Source data:
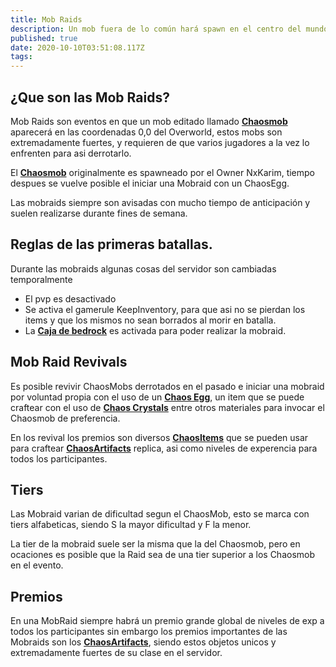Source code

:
 ```yaml
---
title: Mob Raids
description: Un mob fuera de lo común hará spawn en el centro del mundo, entre varios jugadores deberán derrotarlo para ganar.
published: true
date: 2020-10-10T03:51:08.117Z
tags: 
---
```


## ¿Que son las Mob Raids?

Mob Raids son eventos en que un mob editado llamado [**Chaosmob**](./mobraid/chaosmob) aparecerá en las coordenadas 0,0 del Overworld, estos mobs son extremadamente fuertes, y requieren de que varios jugadores a la vez lo enfrenten para asi derrotarlo.


El [**Chaosmob**](./mobraid/chaosmob) originalmente es spawneado por el Owner NxKarim, tiempo despues se vuelve posible el iniciar una Mobraid con un ChaosEgg.

Las mobraids siempre son avisadas con mucho tiempo de anticipación y suelen realizarse durante fines de semana. 

## Reglas de las primeras batallas.
Durante las mobraids algunas cosas del servidor son cambiadas temporalmente

- El pvp es desactivado
- Se activa el gamerule KeepInventory, para que asi no se pierdan los items y que los mismos no sean borrados al morir en batalla.
- La [**Caja de bedrock**](/memes/maquina_de_lag_de_karim) es activada para poder realizar la mobraid.

## Mob Raid Revivals

Es posible revivir ChaosMobs derrotados en el pasado e iniciar una mobraid por voluntad propia con el uso de un [**Chaos Egg**](./mecanicas/customcrafting/ChaosEgg), un item que se puede craftear con el uso de [**Chaos Crystals**](./mecanicas/customcrafting/ChaosCrystal) entre otros materiales para invocar el Chaosmob de preferencia.

En los revival los premios son diversos [**ChaosItems**](./mecanicas/customcrafting/ChaosCrystal) que se pueden usar para craftear [**ChaosArtifacts**](./mecanicas/customcrafting/ChaosArtifacts) replica, asi como niveles de experencia para todos los participantes.
 
## Tiers

Las Mobraid varian de dificultad segun el ChaosMob, esto se marca con tiers alfabeticas, siendo S la mayor dificultad y F la menor.

La tier de la mobraid suele ser la misma que la del Chaosmob, pero en ocaciones es posible que la Raid sea de una tier superior a los Chaosmob en el evento.

## Premios

En una MobRaid siempre habrá un premio grande global de niveles de exp a todos los participantes sin embargo los premios importantes de las Mobraids son los [**ChaosArtifacts**](./mecanicas/customcrafting/ChaosArtifacts), siendo estos objetos unicos y extremadamente fuertes de su clase en el servidor.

Required work:
Pick out the lines above containing the word "fuertes", then copy them.

Result of the exercise:
Mob Raids son eventos en que un mob editado llamado [**Chaosmob**](./mobraid/chaosmob) aparecerá en las coordenadas 0,0 del Overworld, estos mobs son extremadamente fuertes, y requieren de que varios jugadores a la vez lo enfrenten para asi derrotarlo.
En una MobRaid siempre habrá un premio grande global de niveles de exp a todos los participantes sin embargo los premios importantes de las Mobraids son los [**ChaosArtifacts**](./mecanicas/customcrafting/ChaosArtifacts), siendo estos objetos unicos y extremadamente fuertes de su clase en el servidor.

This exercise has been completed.